* _WHAT IS REQUIRED_: Pictures stay out. All the rest of the records must be repeated exactly.

* _SUPPLIED INFORMATION_:
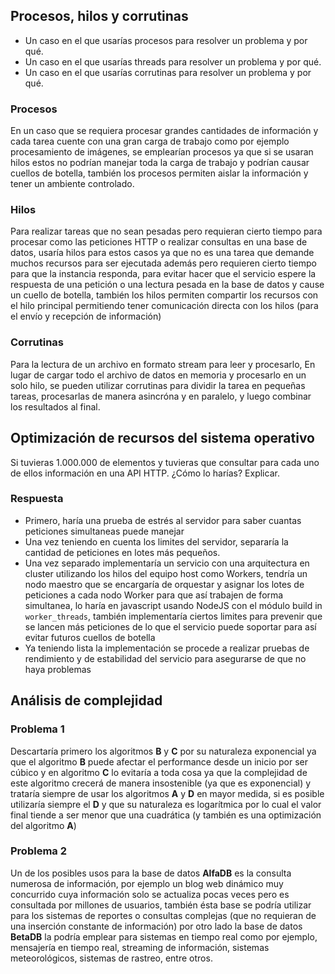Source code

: ## Procesos, hilos y corrutinas
* Un caso en el que usarías procesos para resolver un problema y por qué.
* Un caso en el que usarías threads para resolver un problema y por qué.
* Un caso en el que usarías corrutinas para resolver un problema y por qué.
### Procesos
En un caso que se requiera procesar grandes cantidades de información y cada tarea cuente con una gran carga de trabajo como por ejemplo procesamiento de imágenes, se emplearían procesos ya que si se usaran hilos estos no podrían manejar toda la carga de trabajo y podrían causar cuellos de botella, también los procesos permiten aislar la información y tener un ambiente controlado.
### Hilos
Para realizar tareas que no sean pesadas pero requieran cierto tiempo para procesar como las peticiones HTTP o realizar consultas en una base de datos, usaría hilos para estos casos ya que no es una tarea que demande muchos recursos para ser ejecutada además pero requieren cierto tiempo para que la instancia responda, para evitar hacer que el servicio espere la respuesta de una petición o una lectura pesada en la base de datos y cause un cuello de botella, también los hilos permiten compartir los recursos con el hilo principal permitiendo tener comunicación directa con los hilos (para el envío y recepción de información)
### Corrutinas
Para la lectura de un archivo en formato stream para leer y procesarlo,  En lugar de cargar todo el archivo de datos en memoria y procesarlo en un solo hilo, se pueden utilizar corrutinas para dividir la tarea en pequeñas tareas, procesarlas de manera asincróna y en paralelo, y luego combinar los resultados al final.
## Optimización de recursos del sistema operativo
Si tuvieras 1.000.000 de elementos y tuvieras que consultar para cada uno de
ellos información en una API HTTP. ¿Cómo lo harías? Explicar.
### Respuesta
- Primero, haría una prueba de estrés al servidor para saber cuantas peticiones simultaneas puede manejar
- Una vez teniendo en cuenta los limites del servidor, separaría la cantidad de peticiones en lotes más pequeños.
- Una vez separado implementaría un servicio con una arquitectura en cluster utilizando los hilos del equipo host como Workers, tendría un nodo maestro que se encargaría de orquestar y asignar los lotes de peticiones a cada nodo Worker para que así trabajen de forma simultanea, lo haría en javascript usando NodeJS con el módulo build in `worker_threads`, también implementaría ciertos limites para prevenir que se lancen más peticiones de lo que el servicio puede soportar para así evitar futuros cuellos de botella
- Ya teniendo lista la implementación se procede a realizar pruebas de rendimiento y de estabilidad del servicio para asegurarse de que no haya problemas
## Análisis de complejidad
### Problema 1
Descartaría primero los algoritmos **B** y **C** por su naturaleza exponencial ya que el algoritmo **B** puede afectar el performance desde un inicio por ser cúbico y en algoritmo **C** lo evitaría a toda cosa ya que la complejidad de este algoritmo crecerá de manera insostenible (ya que es exponencial) y trataría siempre de usar los algoritmos **A** y **D** en mayor medida, si es posible utilizaría siempre el **D** y que su naturaleza es logarítmica por lo cual el valor final tiende a ser menor que una cuadrática (y también es una optimización del algoritmo **A**)
### Problema 2
Un de los posibles usos para la base de datos **AlfaDB** es la consulta numerosa de información, por ejemplo un blog web dinámico muy concurrido cuya información solo se actualiza pocas veces pero es consultada por millones de usuarios, también ésta base se podría utilizar para los sistemas de reportes o consultas complejas (que no requieran de una inserción constante de información) por otro lado la base de datos **BetaDB** la podría emplear para sistemas en tiempo real como por ejemplo, mensajería en tiempo real, streaming de información, sistemas meteorológicos, sistemas de rastreo, entre otros.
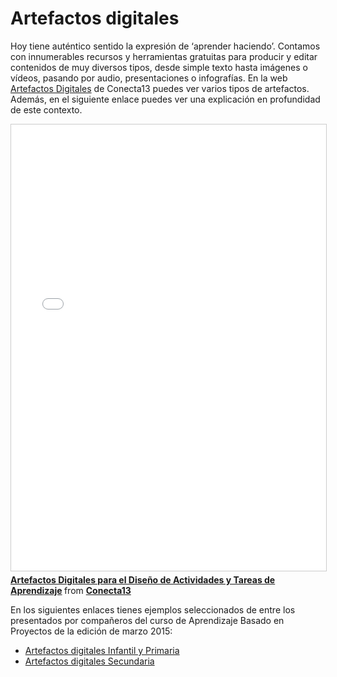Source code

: # Artefactos digitales

Hoy tiene auténtico sentido la expresión de ‘aprender haciendo’. Contamos con innumerables recursos y herramientas gratuitas para producir y editar contenidos de muy diversos tipos, desde simple texto hasta imágenes o vídeos, pasando por audio, presentaciones o infografías. En la web [Artefactos Digitales](http://artefactosdigitales.com/) de Conecta13 puedes ver varios tipos de artefactos. Además, en el siguiente enlace puedes ver una explicación en profundidad de este contexto.

<iframe src="//www.slideshare.net/slideshow/embed_code/key/50NzJDEuGTW4ng" width="668" height="714" frameborder="0" marginwidth="0" marginheight="0" scrolling="no" style="border:1px solid #CCC; border-width:1px; margin-bottom:5px; max-width: 100%;" allowfullscreen> </iframe> <div style="margin-bottom:5px"> <strong> <a href="//www.slideshare.net/Conecta13/artefactos-digitales-para-el-diseo-de-actividades-y-tareas-de-aprendizaje" title="Artefactos Digitales para el Diseño de Actividades y Tareas de Aprendizaje" target="_blank">Artefactos Digitales para el Diseño de Actividades y Tareas de Aprendizaje</a> </strong> from <strong><a href="https://www.slideshare.net/Conecta13" target="_blank">Conecta13</a></strong> </div>

En los siguientes enlaces tienes ejemplos seleccionados de entre los presentados por compañeros del curso de Aprendizaje Basado en Proyectos de la edición de marzo 2015:

*   [Artefactos digitales Infantil y Primaria](http://www.slideshare.net/educacionlab/artefactos-digitales-infantil-y-primaria)
*   [Artefactos digitales Secundaria](http://www.slideshare.net/educacionlab/artefactos-digitales-para-secundaria)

* _ANSWER BELOW_:
Source code

: ## Procesos, hilos y corrutinas
* Un caso en el que usarías procesos para resolver un problema y por qué.
* Un caso en el que usarías threads para resolver un problema y por qué.
* Un caso en el que usarías corrutinas para resolver un problema y por qué.
### Procesos
En un caso que se requiera procesar grandes cantidades de información y cada tarea cuente con una gran carga de trabajo como por ejemplo procesamiento de imágenes, se emplearían procesos ya que si se usaran hilos estos no podrían manejar toda la carga de trabajo y podrían causar cuellos de botella, también los procesos permiten aislar la información y tener un ambiente controlado.
### Hilos
Para realizar tareas que no sean pesadas pero requieran cierto tiempo para procesar como las peticiones HTTP o realizar consultas en una base de datos, usaría hilos para estos casos ya que no es una tarea que demande muchos recursos para ser ejecutada además pero requieren cierto tiempo para que la instancia responda, para evitar hacer que el servicio espere la respuesta de una petición o una lectura pesada en la base de datos y cause un cuello de botella, también los hilos permiten compartir los recursos con el hilo principal permitiendo tener comunicación directa con los hilos (para el envío y recepción de información)
### Corrutinas
Para la lectura de un archivo en formato stream para leer y procesarlo,  En lugar de cargar todo el archivo de datos en memoria y procesarlo en un solo hilo, se pueden utilizar corrutinas para dividir la tarea en pequeñas tareas, procesarlas de manera asincróna y en paralelo, y luego combinar los resultados al final.
## Optimización de recursos del sistema operativo
Si tuvieras 1.000.000 de elementos y tuvieras que consultar para cada uno de
ellos información en una API HTTP. ¿Cómo lo harías? Explicar.
### Respuesta
- Primero, haría una prueba de estrés al servidor para saber cuantas peticiones simultaneas puede manejar
- Una vez teniendo en cuenta los limites del servidor, separaría la cantidad de peticiones en lotes más pequeños.
- Una vez separado implementaría un servicio con una arquitectura en cluster utilizando los hilos del equipo host como Workers, tendría un nodo maestro que se encargaría de orquestar y asignar los lotes de peticiones a cada nodo Worker para que así trabajen de forma simultanea, lo haría en javascript usando NodeJS con el módulo build in `worker_threads`, también implementaría ciertos limites para prevenir que se lancen más peticiones de lo que el servicio puede soportar para así evitar futuros cuellos de botella
- Ya teniendo lista la implementación se procede a realizar pruebas de rendimiento y de estabilidad del servicio para asegurarse de que no haya problemas
## Análisis de complejidad
### Problema 1
Descartaría primero los algoritmos **B** y **C** por su naturaleza exponencial ya que el algoritmo **B** puede afectar el performance desde un inicio por ser cúbico y en algoritmo **C** lo evitaría a toda cosa ya que la complejidad de este algoritmo crecerá de manera insostenible (ya que es exponencial) y trataría siempre de usar los algoritmos **A** y **D** en mayor medida, si es posible utilizaría siempre el **D** y que su naturaleza es logarítmica por lo cual el valor final tiende a ser menor que una cuadrática (y también es una optimización del algoritmo **A**)
### Problema 2
Un de los posibles usos para la base de datos **AlfaDB** es la consulta numerosa de información, por ejemplo un blog web dinámico muy concurrido cuya información solo se actualiza pocas veces pero es consultada por millones de usuarios, también ésta base se podría utilizar para los sistemas de reportes o consultas complejas (que no requieran de una inserción constante de información) por otro lado la base de datos **BetaDB** la podría emplear para sistemas en tiempo real como por ejemplo, mensajería en tiempo real, streaming de información, sistemas meteorológicos, sistemas de rastreo, entre otros.
Source code

: # Artefactos digitales

Hoy tiene auténtico sentido la expresión de ‘aprender haciendo’. Contamos con innumerables recursos y herramientas gratuitas para producir y editar contenidos de muy diversos tipos, desde simple texto hasta imágenes o vídeos, pasando por audio, presentaciones o infografías. En la web [Artefactos Digitales](http://artefactosdigitales.com/) de Conecta13 puedes ver varios tipos de artefactos. Además, en el siguiente enlace puedes ver una explicación en profundidad de este contexto.

<iframe src="//www.slideshare.net/slideshow/embed_code/key/50NzJDEuGTW4ng" width="668" height="714" frameborder="0" marginwidth="0" marginheight="0" scrolling="no" style="border:1px solid #CCC; border-width:1px; margin-bottom:5px; max-width: 100%;" allowfullscreen> </iframe> <div style="margin-bottom:5px"> <strong> <a href="//www.slideshare.net/Conecta13/artefactos-digitales-para-el-diseo-de-actividades-y-tareas-de-aprendizaje" title="Artefactos Digitales para el Diseño de Actividades y Tareas de Aprendizaje" target="_blank">Artefactos Digitales para el Diseño de Actividades y Tareas de Aprendizaje</a> </strong> from <strong><a href="https://www.slideshare.net/Conecta13" target="_blank">Conecta13</a></strong> </div>

En los siguientes enlaces tienes ejemplos seleccionados de entre los presentados por compañeros del curso de Aprendizaje Basado en Proyectos de la edición de marzo 2015:

*   [Artefactos digitales Infantil y Primaria](http://www.slideshare.net/educacionlab/artefactos-digitales-infantil-y-primaria)
*   [Artefactos digitales Secundaria](http://www.slideshare.net/educacionlab/artefactos-digitales-para-secundaria)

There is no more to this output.